▶ _DATA SUPPLIED_
########################################

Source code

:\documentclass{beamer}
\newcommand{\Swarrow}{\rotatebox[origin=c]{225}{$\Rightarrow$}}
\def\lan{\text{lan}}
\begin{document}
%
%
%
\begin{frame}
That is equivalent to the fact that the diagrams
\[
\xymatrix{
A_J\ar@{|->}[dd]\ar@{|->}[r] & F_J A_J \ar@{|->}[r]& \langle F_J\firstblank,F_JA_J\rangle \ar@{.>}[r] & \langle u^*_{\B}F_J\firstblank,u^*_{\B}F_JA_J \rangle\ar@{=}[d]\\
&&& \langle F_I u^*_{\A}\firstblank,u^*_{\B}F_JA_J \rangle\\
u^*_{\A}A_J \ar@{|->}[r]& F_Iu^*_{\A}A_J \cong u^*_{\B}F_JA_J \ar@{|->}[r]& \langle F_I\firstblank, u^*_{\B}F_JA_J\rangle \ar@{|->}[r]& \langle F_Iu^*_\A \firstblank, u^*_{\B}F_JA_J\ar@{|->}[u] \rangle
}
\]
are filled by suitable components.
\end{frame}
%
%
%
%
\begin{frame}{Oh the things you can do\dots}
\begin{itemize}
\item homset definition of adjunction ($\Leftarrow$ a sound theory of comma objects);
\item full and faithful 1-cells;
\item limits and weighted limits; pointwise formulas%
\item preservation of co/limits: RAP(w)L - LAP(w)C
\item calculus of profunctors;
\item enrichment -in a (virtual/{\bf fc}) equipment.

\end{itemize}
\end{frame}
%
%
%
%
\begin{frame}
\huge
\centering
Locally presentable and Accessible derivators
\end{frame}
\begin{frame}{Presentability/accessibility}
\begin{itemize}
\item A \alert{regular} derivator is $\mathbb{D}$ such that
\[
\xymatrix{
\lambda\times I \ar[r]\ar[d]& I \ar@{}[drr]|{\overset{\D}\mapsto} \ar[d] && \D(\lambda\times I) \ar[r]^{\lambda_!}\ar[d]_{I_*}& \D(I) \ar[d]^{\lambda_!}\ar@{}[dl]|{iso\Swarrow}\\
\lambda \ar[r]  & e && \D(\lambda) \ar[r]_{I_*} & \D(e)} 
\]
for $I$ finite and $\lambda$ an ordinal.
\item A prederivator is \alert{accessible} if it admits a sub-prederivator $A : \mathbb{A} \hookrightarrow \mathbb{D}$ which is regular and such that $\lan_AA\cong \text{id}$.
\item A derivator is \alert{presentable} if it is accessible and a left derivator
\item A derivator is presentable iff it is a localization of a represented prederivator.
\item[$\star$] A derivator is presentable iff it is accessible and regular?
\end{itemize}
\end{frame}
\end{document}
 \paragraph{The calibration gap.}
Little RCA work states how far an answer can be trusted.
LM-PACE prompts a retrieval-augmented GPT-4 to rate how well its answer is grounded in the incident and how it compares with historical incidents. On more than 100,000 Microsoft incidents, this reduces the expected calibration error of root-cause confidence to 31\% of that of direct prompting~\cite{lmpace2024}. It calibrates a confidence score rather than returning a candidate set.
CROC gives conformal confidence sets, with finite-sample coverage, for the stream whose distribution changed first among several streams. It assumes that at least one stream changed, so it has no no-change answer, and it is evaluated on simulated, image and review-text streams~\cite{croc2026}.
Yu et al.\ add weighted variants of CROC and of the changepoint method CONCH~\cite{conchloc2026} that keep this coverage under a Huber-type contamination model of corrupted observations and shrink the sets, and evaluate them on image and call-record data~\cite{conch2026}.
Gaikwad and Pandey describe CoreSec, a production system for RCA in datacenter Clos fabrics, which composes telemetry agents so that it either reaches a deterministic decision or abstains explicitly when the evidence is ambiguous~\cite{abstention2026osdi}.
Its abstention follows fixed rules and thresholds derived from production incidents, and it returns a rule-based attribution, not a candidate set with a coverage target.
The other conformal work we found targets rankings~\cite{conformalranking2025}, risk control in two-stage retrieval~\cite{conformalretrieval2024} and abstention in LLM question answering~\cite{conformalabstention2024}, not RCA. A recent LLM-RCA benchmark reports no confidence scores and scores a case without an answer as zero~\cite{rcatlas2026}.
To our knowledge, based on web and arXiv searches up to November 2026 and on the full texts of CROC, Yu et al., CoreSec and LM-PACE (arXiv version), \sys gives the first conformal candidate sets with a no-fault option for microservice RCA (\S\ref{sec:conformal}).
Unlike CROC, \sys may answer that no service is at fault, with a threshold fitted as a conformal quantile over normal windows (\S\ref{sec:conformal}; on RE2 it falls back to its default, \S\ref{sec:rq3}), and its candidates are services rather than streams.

########################################

A word-for-word transcription of the listing above is what the answer should contain.

Source code

:\documentclass{beamer}
\newcommand{\Swarrow}{\rotatebox[origin=c]{225}{$\Rightarrow$}}
\def\lan{\text{lan}}
\begin{document}
%
%
%
\begin{frame}
That is equivalent to the fact that the diagrams
\[
\xymatrix{
A_J\ar@{|->}[dd]\ar@{|->}[r] & F_J A_J \ar@{|->}[r]& \langle F_J\firstblank,F_JA_J\rangle \ar@{.>}[r] & \langle u^*_{\B}F_J\firstblank,u^*_{\B}F_JA_J \rangle\ar@{=}[d]\\
&&& \langle F_I u^*_{\A}\firstblank,u^*_{\B}F_JA_J \rangle\\
u^*_{\A}A_J \ar@{|->}[r]& F_Iu^*_{\A}A_J \cong u^*_{\B}F_JA_J \ar@{|->}[r]& \langle F_I\firstblank, u^*_{\B}F_JA_J\rangle \ar@{|->}[r]& \langle F_Iu^*_\A \firstblank, u^*_{\B}F_JA_J\ar@{|->}[u] \rangle
}
\]
are filled by suitable components.
\end{frame}
%
%
%
%
\begin{frame}{Oh the things you can do\dots}
\begin{itemize}
\item homset definition of adjunction ($\Leftarrow$ a sound theory of comma objects);
\item full and faithful 1-cells;
\item limits and weighted limits; pointwise formulas%
\item preservation of co/limits: RAP(w)L - LAP(w)C
\item calculus of profunctors;
\item enrichment -in a (virtual/{\bf fc}) equipment.

\end{itemize}
\end{frame}
%
%
%
%
\begin{frame}
\huge
\centering
Locally presentable and Accessible derivators
\end{frame}
\begin{frame}{Presentability/accessibility}
\begin{itemize}
\item A \alert{regular} derivator is $\mathbb{D}$ such that
\[
\xymatrix{
\lambda\times I \ar[r]\ar[d]& I \ar@{}[drr]|{\overset{\D}\mapsto} \ar[d] && \D(\lambda\times I) \ar[r]^{\lambda_!}\ar[d]_{I_*}& \D(I) \ar[d]^{\lambda_!}\ar@{}[dl]|{iso\Swarrow}\\
\lambda \ar[r]  & e && \D(\lambda) \ar[r]_{I_*} & \D(e)} 
\]
for $I$ finite and $\lambda$ an ordinal.
\item A prederivator is \alert{accessible} if it admits a sub-prederivator $A : \mathbb{A} \hookrightarrow \mathbb{D}$ which is regular and such that $\lan_AA\cong \text{id}$.
\item A derivator is \alert{presentable} if it is accessible and a left derivator
\item A derivator is presentable iff it is a localization of a represented prederivator.
\item[$\star$] A derivator is presentable iff it is accessible and regular?
\end{itemize}
\end{frame}
\end{document}
 \paragraph{The calibration gap.}
Little RCA work states how far an answer can be trusted.
LM-PACE prompts a retrieval-augmented GPT-4 to rate how well its answer is grounded in the incident and how it compares with historical incidents. On more than 100,000 Microsoft incidents, this reduces the expected calibration error of root-cause confidence to 31\% of that of direct prompting~\cite{lmpace2024}. It calibrates a confidence score rather than returning a candidate set.
CROC gives conformal confidence sets, with finite-sample coverage, for the stream whose distribution changed first among several streams. It assumes that at least one stream changed, so it has no no-change answer, and it is evaluated on simulated, image and review-text streams~\cite{croc2026}.
Yu et al.\ add weighted variants of CROC and of the changepoint method CONCH~\cite{conchloc2026} that keep this coverage under a Huber-type contamination model of corrupted observations and shrink the sets, and evaluate them on image and call-record data~\cite{conch2026}.
Gaikwad and Pandey describe CoreSec, a production system for RCA in datacenter Clos fabrics, which composes telemetry agents so that it either reaches a deterministic decision or abstains explicitly when the evidence is ambiguous~\cite{abstention2026osdi}.
Its abstention follows fixed rules and thresholds derived from production incidents, and it returns a rule-based attribution, not a candidate set with a coverage target.
The other conformal work we found targets rankings~\cite{conformalranking2025}, risk control in two-stage retrieval~\cite{conformalretrieval2024} and abstention in LLM question answering~\cite{conformalabstention2024}, not RCA. A recent LLM-RCA benchmark reports no confidence scores and scores a case without an answer as zero~\cite{rcatlas2026}.
To our knowledge, based on web and arXiv searches up to November 2026 and on the full texts of CROC, Yu et al., CoreSec and LM-PACE (arXiv version), \sys gives the first conformal candidate sets with a no-fault option for microservice RCA (\S\ref{sec:conformal}).
Unlike CROC, \sys may answer that no service is at fault, with a threshold fitted as a conformal quantile over normal windows (\S\ref{sec:conformal}; on RE2 it falls back to its default, \S\ref{sec:rq3}), and its candidates are services rather than streams.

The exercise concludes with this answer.